BEGIN

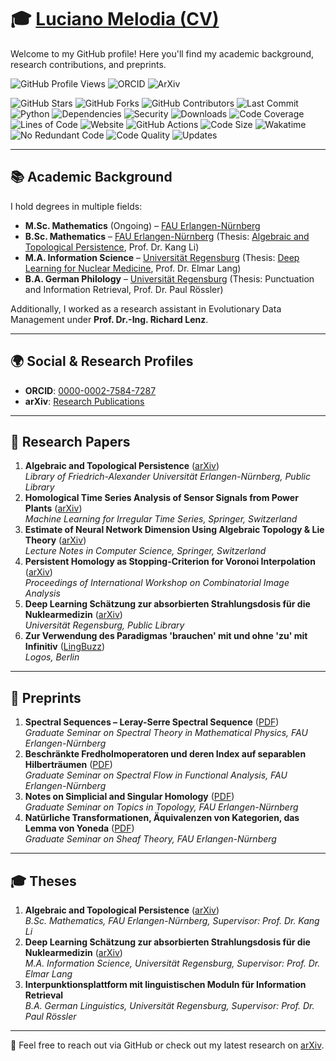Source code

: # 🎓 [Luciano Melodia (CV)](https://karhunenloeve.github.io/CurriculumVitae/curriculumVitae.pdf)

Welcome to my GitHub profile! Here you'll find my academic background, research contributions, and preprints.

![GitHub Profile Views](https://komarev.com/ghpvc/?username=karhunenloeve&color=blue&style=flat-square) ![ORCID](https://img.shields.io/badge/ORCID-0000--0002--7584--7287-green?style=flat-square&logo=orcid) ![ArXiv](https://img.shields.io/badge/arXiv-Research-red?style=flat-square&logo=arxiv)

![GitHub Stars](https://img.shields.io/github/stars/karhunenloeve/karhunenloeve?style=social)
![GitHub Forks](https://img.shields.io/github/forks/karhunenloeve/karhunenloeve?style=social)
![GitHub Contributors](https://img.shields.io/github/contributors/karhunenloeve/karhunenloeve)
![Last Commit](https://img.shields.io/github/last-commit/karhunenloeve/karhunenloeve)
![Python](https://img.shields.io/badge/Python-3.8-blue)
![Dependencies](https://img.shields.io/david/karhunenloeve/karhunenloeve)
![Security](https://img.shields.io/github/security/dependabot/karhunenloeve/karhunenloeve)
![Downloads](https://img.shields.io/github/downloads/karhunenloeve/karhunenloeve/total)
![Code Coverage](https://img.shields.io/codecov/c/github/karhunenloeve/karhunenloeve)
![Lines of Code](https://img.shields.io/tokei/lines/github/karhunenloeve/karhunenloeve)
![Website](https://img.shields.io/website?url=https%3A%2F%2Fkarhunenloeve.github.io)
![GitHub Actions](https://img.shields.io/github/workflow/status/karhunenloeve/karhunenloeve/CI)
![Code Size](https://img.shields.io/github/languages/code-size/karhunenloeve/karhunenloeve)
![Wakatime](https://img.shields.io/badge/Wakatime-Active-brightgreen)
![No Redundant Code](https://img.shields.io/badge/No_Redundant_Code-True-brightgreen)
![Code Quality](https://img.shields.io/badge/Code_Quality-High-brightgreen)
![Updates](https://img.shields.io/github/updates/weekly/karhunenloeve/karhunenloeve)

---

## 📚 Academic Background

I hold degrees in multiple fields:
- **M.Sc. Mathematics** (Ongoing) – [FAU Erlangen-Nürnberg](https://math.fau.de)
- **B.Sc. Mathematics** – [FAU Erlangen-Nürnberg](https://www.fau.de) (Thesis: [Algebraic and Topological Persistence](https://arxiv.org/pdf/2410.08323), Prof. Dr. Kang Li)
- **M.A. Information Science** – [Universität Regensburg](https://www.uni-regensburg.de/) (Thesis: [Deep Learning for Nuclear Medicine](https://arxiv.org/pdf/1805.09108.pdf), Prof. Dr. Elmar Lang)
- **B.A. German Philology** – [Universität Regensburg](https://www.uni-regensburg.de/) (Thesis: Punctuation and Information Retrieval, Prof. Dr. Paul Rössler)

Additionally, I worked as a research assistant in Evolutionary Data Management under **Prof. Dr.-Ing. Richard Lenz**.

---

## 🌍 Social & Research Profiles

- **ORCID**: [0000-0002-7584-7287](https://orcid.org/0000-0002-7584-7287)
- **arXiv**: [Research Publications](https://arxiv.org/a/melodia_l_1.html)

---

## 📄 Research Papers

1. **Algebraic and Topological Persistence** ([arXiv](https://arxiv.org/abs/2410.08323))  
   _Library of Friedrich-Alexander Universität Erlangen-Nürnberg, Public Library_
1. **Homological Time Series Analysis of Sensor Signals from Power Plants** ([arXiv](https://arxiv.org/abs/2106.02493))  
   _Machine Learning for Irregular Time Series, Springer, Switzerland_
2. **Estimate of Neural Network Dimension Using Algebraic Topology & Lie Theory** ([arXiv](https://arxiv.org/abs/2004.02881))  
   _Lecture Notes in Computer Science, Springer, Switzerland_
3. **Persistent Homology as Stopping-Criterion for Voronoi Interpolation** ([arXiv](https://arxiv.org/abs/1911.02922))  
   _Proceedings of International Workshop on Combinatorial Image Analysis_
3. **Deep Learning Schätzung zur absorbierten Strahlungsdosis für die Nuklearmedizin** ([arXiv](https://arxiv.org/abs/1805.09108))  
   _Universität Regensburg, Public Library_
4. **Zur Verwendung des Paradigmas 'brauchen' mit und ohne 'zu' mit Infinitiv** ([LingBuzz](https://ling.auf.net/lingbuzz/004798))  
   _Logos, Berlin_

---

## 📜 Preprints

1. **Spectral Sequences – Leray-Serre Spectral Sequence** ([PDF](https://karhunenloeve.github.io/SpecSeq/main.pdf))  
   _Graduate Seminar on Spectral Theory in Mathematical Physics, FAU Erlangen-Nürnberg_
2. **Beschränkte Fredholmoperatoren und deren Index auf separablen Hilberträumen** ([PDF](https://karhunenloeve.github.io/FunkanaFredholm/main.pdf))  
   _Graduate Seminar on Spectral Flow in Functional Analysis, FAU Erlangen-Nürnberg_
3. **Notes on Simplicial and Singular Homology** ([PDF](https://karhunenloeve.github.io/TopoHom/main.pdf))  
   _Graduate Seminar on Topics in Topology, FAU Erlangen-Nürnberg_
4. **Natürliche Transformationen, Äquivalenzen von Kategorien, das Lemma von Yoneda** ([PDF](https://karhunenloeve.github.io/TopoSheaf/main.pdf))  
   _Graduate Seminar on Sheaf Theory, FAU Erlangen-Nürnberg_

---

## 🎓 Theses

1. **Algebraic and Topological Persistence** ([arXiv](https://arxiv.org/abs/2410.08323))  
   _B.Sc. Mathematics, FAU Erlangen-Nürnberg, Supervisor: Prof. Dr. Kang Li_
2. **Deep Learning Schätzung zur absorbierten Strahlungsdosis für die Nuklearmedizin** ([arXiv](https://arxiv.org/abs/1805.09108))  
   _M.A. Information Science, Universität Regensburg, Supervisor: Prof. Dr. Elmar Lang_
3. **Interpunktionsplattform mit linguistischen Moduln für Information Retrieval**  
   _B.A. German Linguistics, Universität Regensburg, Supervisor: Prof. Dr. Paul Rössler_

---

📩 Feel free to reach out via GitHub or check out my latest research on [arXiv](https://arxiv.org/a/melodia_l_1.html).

END
BEGIN

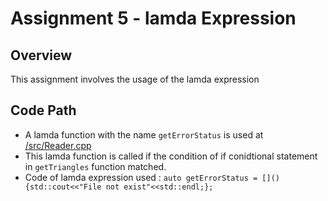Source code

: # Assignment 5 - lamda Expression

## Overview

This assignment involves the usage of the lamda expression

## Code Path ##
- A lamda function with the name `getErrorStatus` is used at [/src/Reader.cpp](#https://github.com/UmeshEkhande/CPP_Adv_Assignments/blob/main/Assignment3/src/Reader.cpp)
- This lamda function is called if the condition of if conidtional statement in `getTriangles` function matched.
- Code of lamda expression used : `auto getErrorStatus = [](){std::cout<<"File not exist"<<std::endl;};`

END

Problem details —
From the records above, transcribe exactly the run of lines that opens with the line holding "## 🎓 Theses" and closes with the line holding "research on [arXiv](https://arxiv.org/a/melodia_l_1.html).", both included.

Written response —
## 🎓 Theses

1. **Algebraic and Topological Persistence** ([arXiv](https://arxiv.org/abs/2410.08323))  
   _B.Sc. Mathematics, FAU Erlangen-Nürnberg, Supervisor: Prof. Dr. Kang Li_
2. **Deep Learning Schätzung zur absorbierten Strahlungsdosis für die Nuklearmedizin** ([arXiv](https://arxiv.org/abs/1805.09108))  
   _M.A. Information Science, Universität Regensburg, Supervisor: Prof. Dr. Elmar Lang_
3. **Interpunktionsplattform mit linguistischen Moduln für Information Retrieval**  
   _B.A. German Linguistics, Universität Regensburg, Supervisor: Prof. Dr. Paul Rössler_

---

📩 Feel free to reach out via GitHub or check out my latest research on [arXiv](https://arxiv.org/a/melodia_l_1.html).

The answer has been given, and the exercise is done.